En mi opinión, parece que el Pontífice tenga una visión de la Iglesia como una realidad que siempre hay que perfeccionar en la historia y que, además, ha recibido una misión mucho más grande que ella (cf. EG 129). En este sentido, se puede decir que la idea del Papa Francisco es la de una Iglesia siempre «inconclusa», hasta que llegue la parusía. Su pensamiento resiste cualquier intento de encerrar a la Iglesia en un esquema, en un estado de cosas, en una tipología de acciones e, incluso, en una precisa práctica organizativa (cf. EG 111).
No se trata tanto de la llamada «reserva escatológica», sino del efecto arrollador de la presencia de Cristo resucitado y del Espíritu Santo en la Iglesia. Lo que Dios nos ha dado es mucho más de cuanto podamos expresar con palabras humanas, y la misión trasciende nuestras fuerzas y previsiones, siendo en ese sentido «ingobernable» por parte de los hombres y de la misma Iglesia peregrina (cf. EG 121 y 129). Hay algo que nos envuelve y nos arrastra, estimulando el desarrollo de todos los recursos humanos, hasta superar −muchas veces de modo inimaginable− nuestras facultades y nuestras fuerzas. La presencia de Cristo con los suyos, junto al Espíritu Santo, es un dato fundamental de la visión de la Iglesia del Papa Francisco, y Evangelii gaudium muestra algunas de las implicaciones de esa verdad, condensadas en la apertura a los demás (cf. EG 91, 99-101 y 113), en la conciencia −a varios niveles− de lo incompleto de la comunidad o, si queremos, en la idea de «comunidad misionera» que no se encierra en sí misma y, finalmente, también en el uso del verbo primerear y en la visión del cristiano como «discípulo-misionero»[6].
El texto de EG 24, donde se habla de una Iglesia «en salida», y el de EG 49, en el que se habla de Iglesia «accidentada», hacen referencia al encerramiento, a las falsas seguridades de quien ha entendido un determinado status quo o, si queremos, un determinado modo de entender y ejercer la misión, como fin de la Iglesia. Su lectura hace recordar la leyenda rusa de san Nicolás y san Casiano, contada por Vladimir Solov’ëv, donde los dos santos se hallan ante una persona necesitada de ayuda: uno se mancha por ayudarla y el otro se queda detrás, preocupado de no mancharse. San Pedro premia al santo que se ensució la ropa[7].

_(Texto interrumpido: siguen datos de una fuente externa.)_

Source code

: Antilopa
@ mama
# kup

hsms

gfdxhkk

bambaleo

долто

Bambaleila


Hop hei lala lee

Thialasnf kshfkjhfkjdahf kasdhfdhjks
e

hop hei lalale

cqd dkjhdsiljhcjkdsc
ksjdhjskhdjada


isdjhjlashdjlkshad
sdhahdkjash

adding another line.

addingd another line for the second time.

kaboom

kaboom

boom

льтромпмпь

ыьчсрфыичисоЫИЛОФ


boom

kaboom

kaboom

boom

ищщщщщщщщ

El relato del gran pensador ruso es una crítica a un cierto estancamiento que veía en la Iglesia ortodoxa rusa de entonces, pero puede ser también un reclamo muy actual, tanto para el cristianismo oriental como para el occidental. Tonos análogos, desgraciadamente demasiado polémicos, tenía la acusación de Johann Baptist Metz, en los años ’70 del siglo pasado: el cristianismo no puede encerrase en un aburguesamiento autosuficiente e individualista, que mira más al cielo que a la tierra para justificar su infecundidad.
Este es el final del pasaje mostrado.